At the holidays, what is the best way to remember loved ones that we’ve lost?

iStockphoto/Thinkstock.

Thanksgiving was my father’s holiday. He was a psychiatrist, a rationalist, and didn’t go in for religion, but a holiday where he could peel chestnuts, chop onions, and hang out in the kitchen in his flannel shirt, shooing errant family members away from the turkey before the meal, was more his kind of thing.

He died six years ago, a couple of weeks after Thanksgiving. Until then he had been the cook of the family: He baked bread, serving warm slices with butter; made soups, carrot ginger, tomato dill, watercress; he caught and cooked bass, trout, salmon, bluefish. In the summers when I was a child we picked blackberries and he made them into jam, pies. He was reserved in the extreme, taking the artful professional silence of the psychiatrist to a whole other transcendent level in all aspects of life, but he loved to feed his friends, his family, his grandchildren.

I remember the first few Thanksgivings after he died.  No one mentioned him, which was strange because everyone was thinking about him.  In a letter, Freud once described his father’s death as feeling like being “torn up by the roots.”

It was like having Thanksgiving without the cook. The food presented itself on the table; between us we had cobbled it together using mostly his recipes, my mother heroically stepping in with the giant turkey, but somehow it seemed insubstantial, tasteless.

How can I describe the feeling? It’s like you are gathered around a table and steaming plates are brought in but when the steam disappears there is no food. You feel like the Native Americans who sold all of their land for some beads.

It would perhaps in those first years have been more honest to abandon the whole endeavor, not to pretend that the world just carried on, when of course it did not—not entirely, and certainly not on Thanksgiving. There was a time when I envied a friend who was flying off to Jamaica, drinking margaritas with another friend on the porch of some old hotel instead of coming bang up against the loss almost cooked into this holiday.  

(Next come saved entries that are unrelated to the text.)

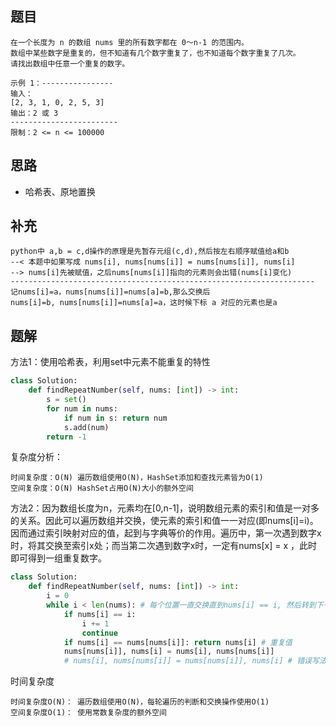 ## 题目

```None
在一个长度为 n 的数组 nums 里的所有数字都在 0～n-1 的范围内。
数组中某些数字是重复的，但不知道有几个数字重复了，也不知道每个数字重复了几次。
请找出数组中任意一个重复的数字。

示例 1：----------------
输入：
[2, 3, 1, 0, 2, 5, 3]
输出：2 或 3 
------------------------
限制：2 <= n <= 100000
```

## 思路

- 哈希表、原地置换


## 补充

```
python中 a,b = c,d操作的原理是先暂存元组(c,d),然后按左右顺序赋值给a和b
--< 本题中如果写成 nums[i], nums[nums[i]] = nums[nums[i]], nums[i]
--> nums[i]先被赋值，之后nums[nums[i]]指向的元素则会出错(nums[i]变化)
--------------------------------------------------------------------
记nums[i]=a，nums[nums[i]]=nums[a]=b,那么交换后
nums[i]=b, nums[nums[i]]=nums[a]=a，这时候下标 a 对应的元素也是a
```

## 题解

方法1：使用哈希表，利用set中元素不能重复的特性

```python
class Solution:
    def findRepeatNumber(self, nums: [int]) -> int:
        s = set()
        for num in nums:
            if num in s: return num
            s.add(num)
        return -1
```

复杂度分析：

```
时间复杂度：O(N) 遍历数组使用O(N)，HashSet添加和查找元素皆为O(1)
空间复杂度：O(N) HashSet占用O(N)大小的额外空间
```

方法2：因为数组长度为n，元素均在[0,n-1]，说明数组元素的索引和值是一对多的关系。因此可以遍历数组并交换，使元素的索引和值一一对应(即nums[i]=i)。因而通过索引映射对应的值，起到与字典等价的作用。遍历中，第一次遇到数字x时，将其交换至索引x处；而当第二次遇到数字x时，一定有nums[x] = x ，此时即可得到一组重复数字。

```python
class Solution:
    def findRepeatNumber(self, nums: [int]) -> int:
        i = 0
        while i < len(nums): # 每个位置一直交换直到nums[i] == i, 然后转到下一个位置
            if nums[i] == i:
                i += 1
                continue
            if nums[i] == nums[nums[i]]: return nums[i] # 重复值
            nums[nums[i]], nums[i] = nums[i], nums[nums[i]]
            # nums[i], nums[nums[i]] = nums[nums[i]], nums[i] # 错误写法, 见补充
```

时间复杂度

```
时间复杂度O(N)： 遍历数组使用O(N)，每轮遍历的判断和交换操作使用O(1)
空间复杂度O(1)： 使用常数复杂度的额外空间
```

One could argue that Thanksgiving and other baroquely traditional holidays are about the missing people, the people you used to have Thanksgiving with who are no longer there, about what isn’t, what once was, what could be.  My 3-year-old learned a song at school: “There’s a turkey tom and turkey mom going gobble gobble all the day. Arm in arm, on the farm, as they make their merry way.” And of course they are dead, too.

At night, when the children are asleep, I am cooking pumpkin pies and cranberry breads.  I am not a natural cook by a long shot, but I follow my father’s recipes very carefully and hope everything turns out OK. I am using a tiny pint-sized Cuisinart, which I feel sure my father would not find sufficiently efficient, and I can’t always figure out how to close it properly so it turns on.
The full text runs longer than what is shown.